*TASK TO CARRY OUT*.
Down to the last line, reproduce the data that follows, but skip the pictures.

'''

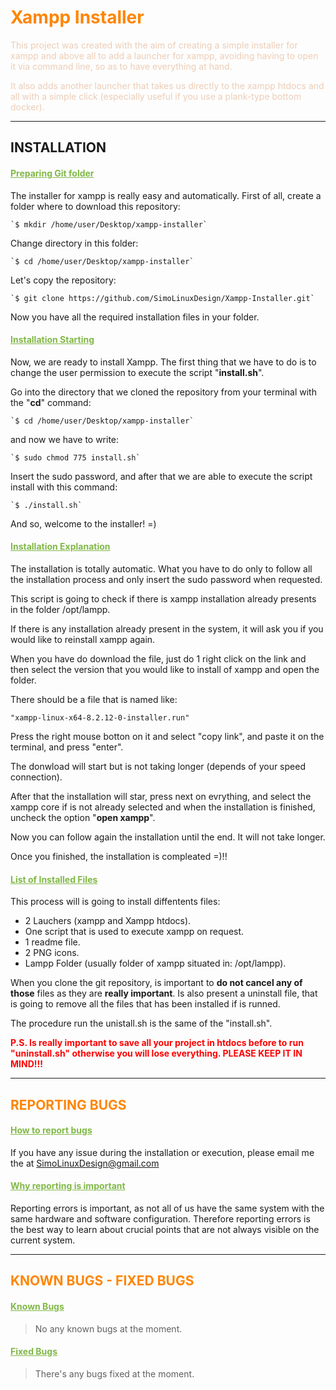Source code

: <style>
    .head1{ color:#FF8500; }
    .head2{ color:#FF8500; }
    .head3{ color:#80B847; }
    .aware{ color:red; }
    .notrilevant{ color:gray; }
</style>

# <span style="color:#FF8500;">Xampp Installer</span>

<span style="color:#EDCDB6">This project was created with the aim of creating a simple installer for xampp and above all to add a launcher for xampp, avoiding having to open it via command line, so as to have everything at hand.</span>

<span style="color:#EDCDB6">It also adds another launcher that takes us directly to the xampp htdocs and all with a simple click (especially useful if you use a plank-type bottom docker). </span>

---

## <span class=".head2">INSTALLATION</span>

#### <u style="color:#80B847;">Preparing Git folder</u>

The installer for xampp is really easy and automatically.
First of all, create a folder where to download this repository:

    `$ mkdir /home/user/Desktop/xampp-installer`

Change directory in this folder:

    `$ cd /home/user/Desktop/xampp-installer`

Let's copy the repository:

    `$ git clone https://github.com/SimoLinuxDesign/Xampp-Installer.git`

Now you have all the required installation files in your folder.

#### <u style="color:#80B847;">Installation Starting</u>

Now, we are ready to install Xampp.
The first thing that we have to do is to change the user permission to execute the script "**install.sh**".

Go into the directory that we cloned the repository from your terminal with the "**cd**" command:

    `$ cd /home/user/Desktop/xampp-installer`

and now we have to write:

    `$ sudo chmod 775 install.sh`

Insert the sudo password, and after that we are able to execute the script install with this command:

    `$ ./install.sh`

And so, welcome to the installer! =)

#### <u style="color:#80B847;">Installation Explanation</u>

The installation is totally automatic. What you have to do only to follow all the installation process and only insert the sudo password when requested.

This script is going to check if there is xampp installation already presents in the folder /opt/lampp.

If there is any installation already present in the system, it will ask you if you would like to reinstall xampp again.

When you have do download the file, just do 1 right click on the link and then select the version that you would like to install of xampp and open the folder.

There should be a file that is named like:

    "xampp-linux-x64-8.2.12-0-installer.run"

Press the right mouse botton on it and select "copy link", and paste it on the terminal, and press "enter".

The donwload will start but is not taking longer (depends of your speed connection).

After that the installation will star, press next on evrything, and select the xampp core if is not already selected and when the installation is finished, uncheck the option "**open xampp**".

Now you can follow again the installation until the end. It will not take longer.

Once you finished, the installation is compleated =)!!

#### <u style="color:#80B847;">List of Installed Files</u>

This process will is going to install diffentents files:

- 2 Lauchers (xampp and Xampp htdocs).
- One script that is used to execute xampp on request.
- 1 readme file.
- 2 PNG icons.
- Lampp Folder (usually folder of xampp situated in: /opt/lampp).

When you clone the git repository, is important to **do not cancel any of those** files as they are **really important**. Is also present a uninstall file, that is going to remove all the files that has been installed if is runned.

The procedure run the unistall.sh is the same of the "install.sh".

<span style="color:red; font-weight:bold">P.S. Is really important to save all your project in htdocs before to run "uninstall.sh" otherwise you will lose everything. PLEASE KEEP IT IN MIND!!!</span>

---

## <span style="color:#FF8500">REPORTING BUGS</span>

#### <u style="color:#80B847;">How to report bugs</u>

If you have any issue during the installation or execution, please email me the at <a href="mailto:SimoLinuxDesign@gmail.com">SimoLinuxDesign@gmail.com</a>

#### <u style="color:#80B847;">Why reporting is important</u>

Reporting errors is important, as not all of us have the same system with the same hardware and software configuration. Therefore reporting errors is the best way to learn about crucial points that are not always visible on the current system.

---

## <span style="color:#FF8500">KNOWN BUGS - FIXED BUGS</span>

#### <u style="color:#80B847;">Known Bugs</u>

> No any known bugs at the moment.

#### <u style="color:#80B847;">Fixed Bugs</u>

> There's any bugs fixed at the moment.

'''

*TASK RESULT*.
Source code

: <style>
    .head1{ color:#FF8500; }
    .head2{ color:#FF8500; }
    .head3{ color:#80B847; }
    .aware{ color:red; }
    .notrilevant{ color:gray; }
</style>

# <span style="color:#FF8500;">Xampp Installer</span>

<span style="color:#EDCDB6">This project was created with the aim of creating a simple installer for xampp and above all to add a launcher for xampp, avoiding having to open it via command line, so as to have everything at hand.</span>

<span style="color:#EDCDB6">It also adds another launcher that takes us directly to the xampp htdocs and all with a simple click (especially useful if you use a plank-type bottom docker). </span>

---

## <span class=".head2">INSTALLATION</span>

#### <u style="color:#80B847;">Preparing Git folder</u>

The installer for xampp is really easy and automatically.
First of all, create a folder where to download this repository:

    `$ mkdir /home/user/Desktop/xampp-installer`

Change directory in this folder:

    `$ cd /home/user/Desktop/xampp-installer`

Let's copy the repository:

    `$ git clone https://github.com/SimoLinuxDesign/Xampp-Installer.git`

Now you have all the required installation files in your folder.

#### <u style="color:#80B847;">Installation Starting</u>

Now, we are ready to install Xampp.
The first thing that we have to do is to change the user permission to execute the script "**install.sh**".

Go into the directory that we cloned the repository from your terminal with the "**cd**" command:

    `$ cd /home/user/Desktop/xampp-installer`

and now we have to write:

    `$ sudo chmod 775 install.sh`

Insert the sudo password, and after that we are able to execute the script install with this command:

    `$ ./install.sh`

And so, welcome to the installer! =)

#### <u style="color:#80B847;">Installation Explanation</u>

The installation is totally automatic. What you have to do only to follow all the installation process and only insert the sudo password when requested.

This script is going to check if there is xampp installation already presents in the folder /opt/lampp.

If there is any installation already present in the system, it will ask you if you would like to reinstall xampp again.

When you have do download the file, just do 1 right click on the link and then select the version that you would like to install of xampp and open the folder.

There should be a file that is named like:

    "xampp-linux-x64-8.2.12-0-installer.run"

Press the right mouse botton on it and select "copy link", and paste it on the terminal, and press "enter".

The donwload will start but is not taking longer (depends of your speed connection).

After that the installation will star, press next on evrything, and select the xampp core if is not already selected and when the installation is finished, uncheck the option "**open xampp**".

Now you can follow again the installation until the end. It will not take longer.

Once you finished, the installation is compleated =)!!

#### <u style="color:#80B847;">List of Installed Files</u>

This process will is going to install diffentents files:

- 2 Lauchers (xampp and Xampp htdocs).
- One script that is used to execute xampp on request.
- 1 readme file.
- 2 PNG icons.
- Lampp Folder (usually folder of xampp situated in: /opt/lampp).

When you clone the git repository, is important to **do not cancel any of those** files as they are **really important**. Is also present a uninstall file, that is going to remove all the files that has been installed if is runned.

The procedure run the unistall.sh is the same of the "install.sh".

<span style="color:red; font-weight:bold">P.S. Is really important to save all your project in htdocs before to run "uninstall.sh" otherwise you will lose everything. PLEASE KEEP IT IN MIND!!!</span>

---

## <span style="color:#FF8500">REPORTING BUGS</span>

#### <u style="color:#80B847;">How to report bugs</u>

If you have any issue during the installation or execution, please email me the at <a href="mailto:SimoLinuxDesign@gmail.com">SimoLinuxDesign@gmail.com</a>

#### <u style="color:#80B847;">Why reporting is important</u>

Reporting errors is important, as not all of us have the same system with the same hardware and software configuration. Therefore reporting errors is the best way to learn about crucial points that are not always visible on the current system.

---

## <span style="color:#FF8500">KNOWN BUGS - FIXED BUGS</span>

#### <u style="color:#80B847;">Known Bugs</u>

> No any known bugs at the moment.

#### <u style="color:#80B847;">Fixed Bugs</u>

> There's any bugs fixed at the moment.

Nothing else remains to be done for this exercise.